### Work instructions
A verbatim copy of all entries is the expected output.

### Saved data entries
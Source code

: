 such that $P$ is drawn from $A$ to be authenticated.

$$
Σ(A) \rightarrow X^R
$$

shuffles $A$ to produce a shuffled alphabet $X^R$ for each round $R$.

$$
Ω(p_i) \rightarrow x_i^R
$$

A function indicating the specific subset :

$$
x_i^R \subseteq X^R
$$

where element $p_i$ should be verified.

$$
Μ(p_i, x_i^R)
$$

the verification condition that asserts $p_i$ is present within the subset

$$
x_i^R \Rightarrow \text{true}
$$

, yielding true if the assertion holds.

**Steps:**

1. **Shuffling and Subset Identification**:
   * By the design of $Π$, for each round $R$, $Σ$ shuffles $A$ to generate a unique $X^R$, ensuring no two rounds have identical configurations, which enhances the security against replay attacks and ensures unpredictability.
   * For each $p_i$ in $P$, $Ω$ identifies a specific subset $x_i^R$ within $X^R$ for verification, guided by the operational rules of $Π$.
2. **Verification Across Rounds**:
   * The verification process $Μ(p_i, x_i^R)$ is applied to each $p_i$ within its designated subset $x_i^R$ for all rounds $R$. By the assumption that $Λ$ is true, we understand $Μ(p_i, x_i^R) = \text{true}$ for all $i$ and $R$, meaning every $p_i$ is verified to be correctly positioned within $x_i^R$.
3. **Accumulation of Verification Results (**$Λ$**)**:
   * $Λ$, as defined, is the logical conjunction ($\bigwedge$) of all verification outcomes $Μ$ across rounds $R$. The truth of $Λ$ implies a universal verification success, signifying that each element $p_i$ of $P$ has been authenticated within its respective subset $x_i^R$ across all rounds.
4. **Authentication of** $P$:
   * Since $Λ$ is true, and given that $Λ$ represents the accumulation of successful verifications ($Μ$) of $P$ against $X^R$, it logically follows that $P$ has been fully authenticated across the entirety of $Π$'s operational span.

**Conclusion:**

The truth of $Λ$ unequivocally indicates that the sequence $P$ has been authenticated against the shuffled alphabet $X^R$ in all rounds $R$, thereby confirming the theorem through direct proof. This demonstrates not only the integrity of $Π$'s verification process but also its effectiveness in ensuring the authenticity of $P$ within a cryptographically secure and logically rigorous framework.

### Reply
Source code

: such that $P$ is drawn from $A$ to be authenticated.

$$
Σ(A) \rightarrow X^R
$$

shuffles $A$ to produce a shuffled alphabet $X^R$ for each round $R$.

$$
Ω(p_i) \rightarrow x_i^R
$$

A function indicating the specific subset :

$$
x_i^R \subseteq X^R
$$

where element $p_i$ should be verified.

$$
Μ(p_i, x_i^R)
$$

the verification condition that asserts $p_i$ is present within the subset

$$
x_i^R \Rightarrow \text{true}
$$

, yielding true if the assertion holds.

**Steps:**

1. **Shuffling and Subset Identification**:
   * By the design of $Π$, for each round $R$, $Σ$ shuffles $A$ to generate a unique $X^R$, ensuring no two rounds have identical configurations, which enhances the security against replay attacks and ensures unpredictability.
   * For each $p_i$ in $P$, $Ω$ identifies a specific subset $x_i^R$ within $X^R$ for verification, guided by the operational rules of $Π$.
2. **Verification Across Rounds**:
   * The verification process $Μ(p_i, x_i^R)$ is applied to each $p_i$ within its designated subset $x_i^R$ for all rounds $R$. By the assumption that $Λ$ is true, we understand $Μ(p_i, x_i^R) = \text{true}$ for all $i$ and $R$, meaning every $p_i$ is verified to be correctly positioned within $x_i^R$.
3. **Accumulation of Verification Results (**$Λ$**)**:
   * $Λ$, as defined, is the logical conjunction ($\bigwedge$) of all verification outcomes $Μ$ across rounds $R$. The truth of $Λ$ implies a universal verification success, signifying that each element $p_i$ of $P$ has been authenticated within its respective subset $x_i^R$ across all rounds.
4. **Authentication of** $P$:
   * Since $Λ$ is true, and given that $Λ$ represents the accumulation of successful verifications ($Μ$) of $P$ against $X^R$, it logically follows that $P$ has been fully authenticated across the entirety of $Π$'s operational span.

**Conclusion:**

The truth of $Λ$ unequivocally indicates that the sequence $P$ has been authenticated against the shuffled alphabet $X^R$ in all rounds $R$, thereby confirming the theorem through direct proof. This demonstrates not only the integrity of $Π$'s verification process but also its effectiveness in ensuring the authenticity of $P$ within a cryptographically secure and logically rigorous framework.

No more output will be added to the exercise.